Morning Report - VIX is spiking again

Vital Statistics:

Last Change Percent
S&P Futures  1744.7 11.9 0.69%
Eurostoxx Index 2964.2 0.3 0.01%
Oil (WTI) 97.18 0.8 0.78%
LIBOR 0.236 0.001 0.36%
US Dollar Index (DXY) 81.11 0.103 0.13%
10 Year Govt Bond Yield 2.61% 0.04%  
Current Coupon Ginnie Mae TBA 106.1 -0.3
Current Coupon Fannie Mae TBA 105 -0.1
RPX Composite Real Estate Index 200.7 -0.2
BankRate 30 Year Fixed Rate Mortgage 4.25

They take 'em away, they give 'em back. Volatility is back. Markets are higher this morning after yesterday's bloodbath that sent the S&P 500 down 40 points. Overseas markets got slammed, particularly Japan, which is down 14.5% for the year already. Bonds and MBS are lower.

The VIX went out at 21.4. This is an indicator of financial pain and fear - as it rises, it should correlate positively with bonds - meaning if the VIX increases, rates will be falling. We are still nowhere near the spikes we saw in 2011 and 2010, let alone the late 2008 panic, but it is something to watch. The main thing to understand is that there are two forces acting on interest rates right now - 1) the Fed's ending of QE, which is pushing rates higher, and 2) the sell-off in worldwide markets, which is causing the flight to safety trade which pushes rates lower. I would stress to your borrowers that all bets are off right now with interest rates. You could float and you might get lucky if someone blows up, or this could all blow over and we could be looking at 4.75% mortgage rates before you know it. 

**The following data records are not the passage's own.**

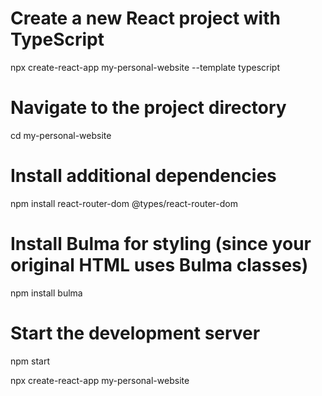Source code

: # Create a new React project with TypeScript

npx create-react-app my-personal-website --template typescript

# Navigate to the project directory

cd my-personal-website

# Install additional dependencies

npm install react-router-dom @types/react-router-dom

# Install Bulma for styling (since your original HTML uses Bulma classes)

npm install bulma

# Start the development server

npm start

npx create-react-app my-personal-website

Speaking of interest rate bets, the largest mortgage REIT - American Capital Agency reported earnings yesterday. They had been deleveraging since last Spring, when they took their leverage ratio from 10x down to 7.2x. Last quarter they increased their exposure to the MBS market a tad, taking their leverage ratio up to 7.6x. The company had been seeing value in the MBS space. REITs are major players in the space and their activity influences mortgage rates, so their activity is something to watch. Given how much rates have fallen, this looks like a winning trade for them. That said, the sector is very much out of favor as the secular headwinds are going to be tough to manage. 

Part of the reason for yesterday's sell-off was an absolutely dismal ISM report. The ISM manufacturing report came in at 51.3, vs street expectations of 56. This shows a major deceleration in manufacturing in the month of January. Many reports - durable goods, for instance - showed a slowdown in December, which seems to have continued into the new year. Some of this could be weather-related, but investors are bracing for a lousy jobs report this Friday. Separately, construction spending rose .1% in January, which was better than expected. 

The fireworks should start tomorrow with the ADP employment report, which is all honesty has been a terrible predictor of the employment report lately. We have another potential winter storm affecting the area as well, so tomorrow could be sloppy in more ways than one.